More economics from the trenches

John Hall johnhall@evergo.net
Tue, 30 Apr 2002 10:44:51 -0700


According to the US BLS ftp://ftp.bls.gov/pub/suppl/ECI.ECCONST.TXT

Private Industry Workers total compensation [Which is the appropriate
measure, since taxes and health care are supposed to benefit those
workers], in constant dollars, has increased from an index of 93.9 (Mar
1980) to 102.4 (Dec 1995) and 110.4 (Dec 2002).

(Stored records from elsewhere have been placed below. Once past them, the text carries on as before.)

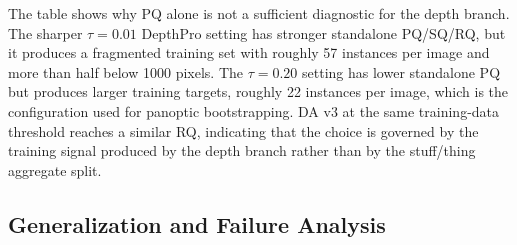\documentclass[10pt,twocolumn,letterpaper]{article}
\begin{document}
The table shows why PQ alone is not a sufficient diagnostic for the depth branch. The sharper $\tau = 0.01$ DepthPro setting has stronger standalone PQ/SQ/RQ, but it produces a fragmented training set with roughly 57 instances per image and more than half below 1000 pixels. The $\tau = 0.20$ setting has lower standalone PQ but produces larger training targets, roughly 22 instances per image, which is the configuration used for panoptic bootstrapping. DA v3 at the same training-data threshold reaches a similar RQ, indicating that the choice is governed by the training signal produced by the depth branch rather than by the stuff/thing aggregate split.


\subsection{Generalization and Failure Analysis}
\label{sec:exp:generalization}
\end{document}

So in terms of total compensation, people are better off by between
9.09% and 17.63% according to this data.  That is HUGE.  It corresponds
to an increase over a century of 78.6% to 116.7%.  And remember, of
course, what our base is.

Gains for different workers ranged from 28.8% (I cheated, comparing Dec
1981 to Dec 2001 because it was easier to read the tables quickly) for a
broad range of Service-producing industries including transportation,
communication, real estate, retail trade and others.

Education was the worst, up 6.7%.  Manufacturing 13.5%, Goods production
12.2%, Executives 12.8%, Blue Collor 9.8%.  White collar outside of
sales was 24.3%, Health care was 16.6%.

Now, that isn't the increase in affluence an average PERSON has gotten.
We aren't tracking individuals, but all of society.  So this isn't a
measure of what an average 40 year old would receive compared to what he
got when he was 20, it is a measure of what he gets at 40 compared to
what other people got at 40 when he was 20.

> From: fork-admin@xent.com [mailto:fork-admin@xent.com] On Behalf Of
Owen
> Byrne


> United States, home of wealth and prosperity, the average salary
increase
> after inflation from 1980 - 1995 was 4% (I don't have a source, I
heard it
> on the radio). That's not annual salary increase, that's total.